Segment Open

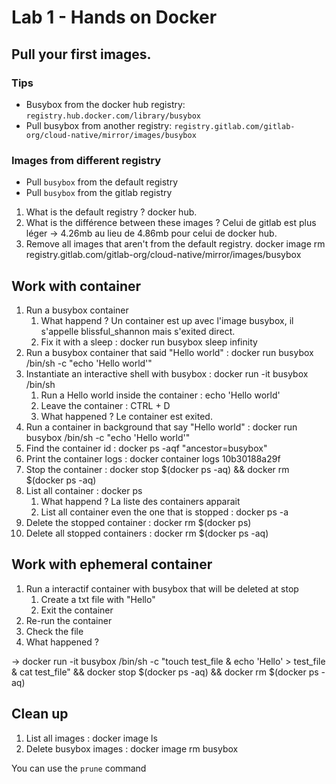 # Lab 1 - Hands on Docker

## Pull your first images.

### Tips

- Busybox from the docker hub registry: `registry.hub.docker.com/library/busybox`
- Pull busybox from another registry: `registry.gitlab.com/gitlab-org/cloud-native/mirror/images/busybox`

### Images from different registry

- Pull `busybox` from the default registry
- Pull `busybox` from the gitlab registry

1. What is the default registry ? docker hub.
2. What is the différence between these images ? Celui de gitlab est plus léger -> 4.26mb au lieu de 4.86mb pour celui de docker hub.
3. Remove all images that aren't from the default registry. docker image rm registry.gitlab.com/gitlab-org/cloud-native/mirror/images/busybox

## Work with container

1. Run a busybox container
   1. What happend ? Un container est up avec l'image busybox, il s'appelle blissful_shannon mais s'exited direct.
   2. Fix it with a sleep : docker run busybox sleep infinity
2. Run a busybox container that said "Hello world" : docker run busybox /bin/sh -c "echo 'Hello world'"
3. Instantiate an interactive shell with busybox : docker run -it busybox /bin/sh
   1. Run a Hello world inside the container : echo 'Hello world'
   2. Leave the container : CTRL + D
   3. What happened ? Le container est exited.
4. Run a container in background that say "Hello world" : docker run busybox /bin/sh -c "echo 'Hello world'"
5. Find the container id : docker ps -aqf "ancestor=busybox"
6. Print the container logs : docker container logs 10b30188a29f
7. Stop the container : docker stop $(docker ps -aq) && docker rm $(docker ps -aq)
8. List all container : docker ps
   1. What happend ? La liste des containers apparait 
   2. List all container even the one that is stopped : docker ps -a
9. Delete the stopped container : docker rm $(docker ps)
10. Delete all stopped containers : docker rm $(docker ps -aq)

## Work with ephemeral container

1. Run a interactif container with busybox that will be deleted at stop
   1. Create a txt file with "Hello"
   2. Exit the container
2. Re-run the container 
3. Check the file 
4. What happened ?

-> docker run -it busybox /bin/sh -c "touch test_file & echo 'Hello' > test_file & cat test_file" && docker stop $(docker ps -aq) && docker rm $(docker ps -aq)

## Clean up

1. List all images : docker image ls
2. Delete busybox images : docker image rm busybox

You can use the `prune` command
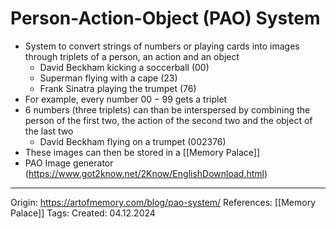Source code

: # Person-Action-Object (PAO) System

- System to convert strings of numbers or playing cards into images through triplets of a person, an action and an object
	- David Beckham kicking a soccerball (00)
	- Superman flying with a cape (23)
	- Frank Sinatra playing the trumpet (76)
- For example, every number $00 - 99$ gets a triplet
- 6 numbers (three triplets) can than be interspersed by combining the person of the first two, the action of the second two and the object of the last two
	- David Beckham flying on a trumpet (002376)
- These images can then be stored in a [[Memory Palace]]
- PAO Image generator (https://www.got2know.net/2Know/EnglishDownload.html)


---

Origin: https://artofmemory.com/blog/pao-system/
References: [[Memory Palace]]
Tags: 
Created: 04.12.2024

Segment Closed

### Exercise description
Retype only this portion of the data above: the line containing "1. Create a", the line containing "## Clean up", and all lines between them, exactly.

### Output of the task
   1. Create a txt file with "Hello"
   2. Exit the container
2. Re-run the container 
3. Check the file 
4. What happened ?

-> docker run -it busybox /bin/sh -c "touch test_file & echo 'Hello' > test_file & cat test_file" && docker stop $(docker ps -aq) && docker rm $(docker ps -aq)

## Clean up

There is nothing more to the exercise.